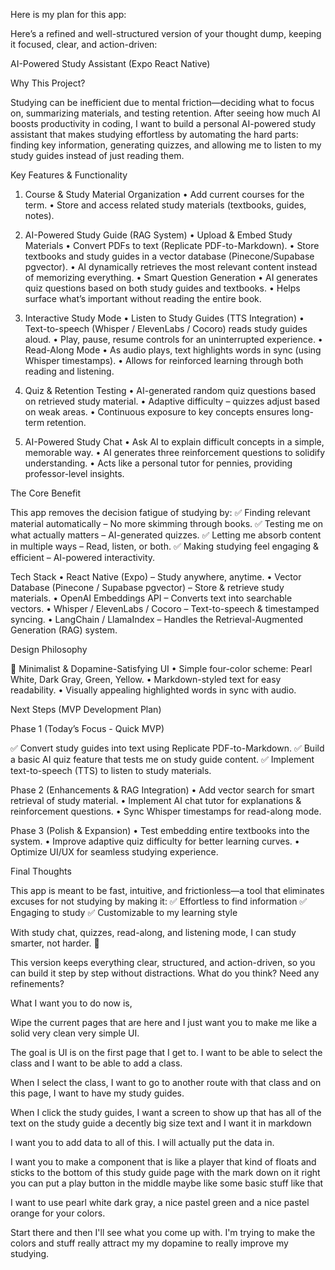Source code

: Here is my plan for this app:

Here’s a refined and well-structured version of your thought dump, keeping it focused, clear, and action-driven:

AI-Powered Study Assistant (Expo React Native)

Why This Project?

Studying can be inefficient due to mental friction—deciding what to focus on, summarizing materials, and testing retention. After seeing how much AI boosts productivity in coding, I want to build a personal AI-powered study assistant that makes studying effortless by automating the hard parts: finding key information, generating quizzes, and allowing me to listen to my study guides instead of just reading them.

Key Features & Functionality

1. Course & Study Material Organization
	•	Add current courses for the term.
	•	Store and access related study materials (textbooks, guides, notes).

2. AI-Powered Study Guide (RAG System)
	•	Upload & Embed Study Materials
	•	Convert PDFs to text (Replicate PDF-to-Markdown).
	•	Store textbooks and study guides in a vector database (Pinecone/Supabase pgvector).
	•	AI dynamically retrieves the most relevant content instead of memorizing everything.
	•	Smart Question Generation
	•	AI generates quiz questions based on both study guides and textbooks.
	•	Helps surface what’s important without reading the entire book.

3. Interactive Study Mode
	•	Listen to Study Guides (TTS Integration)
	•	Text-to-speech (Whisper / ElevenLabs / Cocoro) reads study guides aloud.
	•	Play, pause, resume controls for an uninterrupted experience.
	•	Read-Along Mode
	•	As audio plays, text highlights words in sync (using Whisper timestamps).
	•	Allows for reinforced learning through both reading and listening.

4. Quiz & Retention Testing
	•	AI-generated random quiz questions based on retrieved study material.
	•	Adaptive difficulty – quizzes adjust based on weak areas.
	•	Continuous exposure to key concepts ensures long-term retention.

5. AI-Powered Study Chat
	•	Ask AI to explain difficult concepts in a simple, memorable way.
	•	AI generates three reinforcement questions to solidify understanding.
	•	Acts like a personal tutor for pennies, providing professor-level insights.

The Core Benefit

This app removes the decision fatigue of studying by:
✅ Finding relevant material automatically – No more skimming through books.
✅ Testing me on what actually matters – AI-generated quizzes.
✅ Letting me absorb content in multiple ways – Read, listen, or both.
✅ Making studying feel engaging & efficient – AI-powered interactivity.

Tech Stack
	•	React Native (Expo) – Study anywhere, anytime.
	•	Vector Database (Pinecone / Supabase pgvector) – Store & retrieve study materials.
	•	OpenAI Embeddings API – Converts text into searchable vectors.
	•	Whisper / ElevenLabs / Cocoro – Text-to-speech & timestamped syncing.
	•	LangChain / LlamaIndex – Handles the Retrieval-Augmented Generation (RAG) system.

Design Philosophy

🎨 Minimalist & Dopamine-Satisfying UI
	•	Simple four-color scheme: Pearl White, Dark Gray, Green, Yellow.
	•	Markdown-styled text for easy readability.
	•	Visually appealing highlighted words in sync with audio.

Next Steps (MVP Development Plan)

Phase 1 (Today’s Focus - Quick MVP)

✅ Convert study guides into text using Replicate PDF-to-Markdown.
✅ Build a basic AI quiz feature that tests me on study guide content.
✅ Implement text-to-speech (TTS) to listen to study materials.

Phase 2 (Enhancements & RAG Integration)
	•	Add vector search for smart retrieval of study material.
	•	Implement AI chat tutor for explanations & reinforcement questions.
	•	Sync Whisper timestamps for read-along mode.

Phase 3 (Polish & Expansion)
	•	Test embedding entire textbooks into the system.
	•	Improve adaptive quiz difficulty for better learning curves.
	•	Optimize UI/UX for seamless studying experience.

Final Thoughts

This app is meant to be fast, intuitive, and frictionless—a tool that eliminates excuses for not studying by making it:
✅ Effortless to find information
✅ Engaging to study
✅ Customizable to my learning style

With study chat, quizzes, read-along, and listening mode, I can study smarter, not harder. 🚀

This version keeps everything clear, structured, and action-driven, so you can build it step by step without distractions. What do you think? Need any refinements?

What I want you to do now is,

Wipe the current pages that are here and I just want you to make me like a solid very clean very simple UI.

The goal is UI is on the first page that I get to. I want to be able to select the class and I want to be able to add a class.

When I select the class, I want to go to another route with that class and on this page, I want to have my study guides.

When I click the study guides, I want a screen to show up that has all of the text on the study guide a decently big size text and I want it in markdown

I want you to add data to all of this. I will actually put the data in.

I want you to make a component that is like a player that kind of floats and sticks to the bottom of this study guide page with the mark down on it right you can put a play button in the middle maybe like some basic stuff like that

I want to use pearl white dark gray, a nice pastel green and a nice pastel orange for your colors.

Start there and then I'll see what you come up with. I'm trying to make the colors and stuff really attract my my dopamine to really improve my studying.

What this task involves - Reproduce exactly the entries above, limited to the lines from the one with "Phase 3 (Polish & Expansion)" through the one with "With study chat, quizzes, read-along, and", both included.

Response to the exercise -
Phase 3 (Polish & Expansion)
	•	Test embedding entire textbooks into the system.
	•	Improve adaptive quiz difficulty for better learning curves.
	•	Optimize UI/UX for seamless studying experience.

Final Thoughts

This app is meant to be fast, intuitive, and frictionless—a tool that eliminates excuses for not studying by making it:
✅ Effortless to find information
✅ Engaging to study
✅ Customizable to my learning style

With study chat, quizzes, read-along, and listening mode, I can study smarter, not harder. 🚀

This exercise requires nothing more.